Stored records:
::::

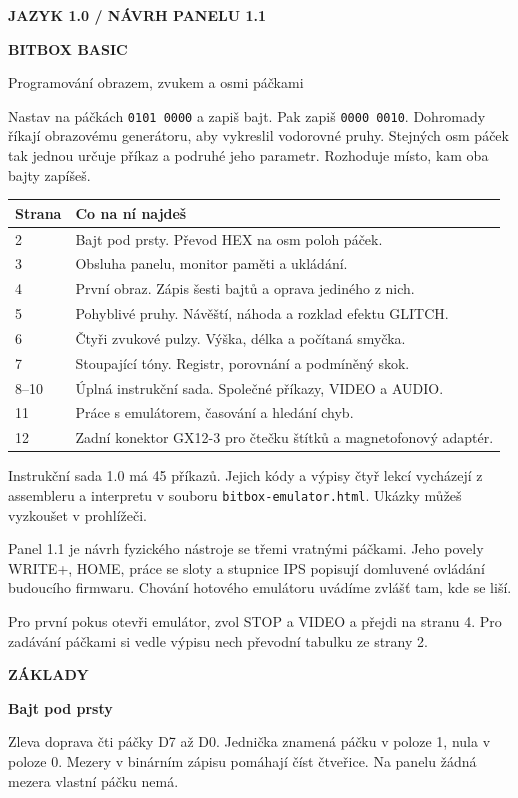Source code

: \documentclass[11pt,a4paper]{article}
\newcommand{\tagline}[1]{{\sffamily\bfseries\color{accent}\small #1}\par}
\newcommand{\titleline}[1]{{\sffamily\bfseries\fontsize{25}{29}\selectfont #1\par}\vspace{2mm}}
\newcommand{\sub}[1]{\par\vspace{2mm}{\sffamily\bfseries\large #1\par}\nobreak}
\newcommand{\note}[1]{\par\vspace{2mm}\noindent\colorbox{pale}{\parbox{.96\linewidth}{\raggedright #1}}\par}
\begin{document}
\tagline{JAZYK 1.0  /  NÁVRH PANELU 1.1}
\titleline{BITBOX BASIC}
{\sffamily\Large Programování obrazem, zvukem a osmi páčkami}

Nastav na páčkách \texttt{0101 0000} a zapiš bajt. Pak zapiš \texttt{0000 0010}. Dohromady říkají obrazovému generátoru, aby vykreslil vodorovné pruhy. Stejných osm páček tak jednou určuje příkaz a podruhé jeho parametr. Rozhoduje místo, kam oba bajty zapíšeš.

\sub{Jak číst tuto příručku}
{\small\begin{tabularx}{\linewidth}{@{}lX@{}}\toprule
\textbf{Strana} & \textbf{Co na ní najdeš}\\\midrule
2 & Bajt pod prsty. Převod HEX na osm poloh páček.\\
3 & Obsluha panelu, monitor paměti a ukládání.\\
4 & První obraz. Zápis šesti bajtů a oprava jediného z nich.\\
5 & Pohyblivé pruhy. Návěští, náhoda a rozklad efektu GLITCH.\\
6 & Čtyři zvukové pulzy. Výška, délka a počítaná smyčka.\\
7 & Stoupající tóny. Registr, porovnání a podmíněný skok.\\
8--10 & Úplná instrukční sada. Společné příkazy, VIDEO a AUDIO.\\
11 & Práce s emulátorem, časování a hledání chyb.\\
12 & Zadní konektor GX12-3 pro čtečku štítků a magnetofonový adaptér.\\
\bottomrule\end{tabularx}}\par
\sub{Dvě verze na pracovním stole}
Instrukční sada 1.0 má 45 příkazů. Jejich kódy a výpisy čtyř lekcí vycházejí z assembleru a interpretu v souboru \texttt{bitbox-emulator.html}. Ukázky můžeš vyzkoušet v prohlížeči.

Panel 1.1 je návrh fyzického nástroje se třemi vratnými páčkami. Jeho povely WRITE+, HOME, práce se sloty a stupnice IPS popisují domluvené ovládání budoucího firmwaru. Chování hotového emulátoru uvádíme zvlášť tam, kde se liší.

\note{Pro první pokus otevři emulátor, zvol STOP a VIDEO a přejdi na stranu 4. Pro zadávání páčkami si vedle výpisu nech převodní tabulku ze strany 2.}
\clearpage
\tagline{ZÁKLADY}
\titleline{Bajt pod prsty}
Zleva doprava čti páčky D7 až D0. Jednička znamená páčku v poloze 1, nula v poloze 0. Mezery v binárním zápisu pomáhají číst čtveřice. Na panelu žádná mezera vlastní páčku nemá.
\end{document}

::::

Your task is to find each line in the entries that contains the string "páčkami" and copy it.

SOLUTION TO THIS PROBLEM »
{\sffamily\Large Programování obrazem, zvukem a osmi páčkami}
Panel 1.1 je návrh fyzického nástroje se třemi vratnými páčkami. Jeho povely WRITE+, HOME, práce se sloty a stupnice IPS popisují domluvené ovládání budoucího firmwaru. Chování hotového emulátoru uvádíme zvlášť tam, kde se liší.
\note{Pro první pokus otevři emulátor, zvol STOP a VIDEO a přejdi na stranu 4. Pro zadávání páčkami si vedle výpisu nech převodní tabulku ze strany 2.}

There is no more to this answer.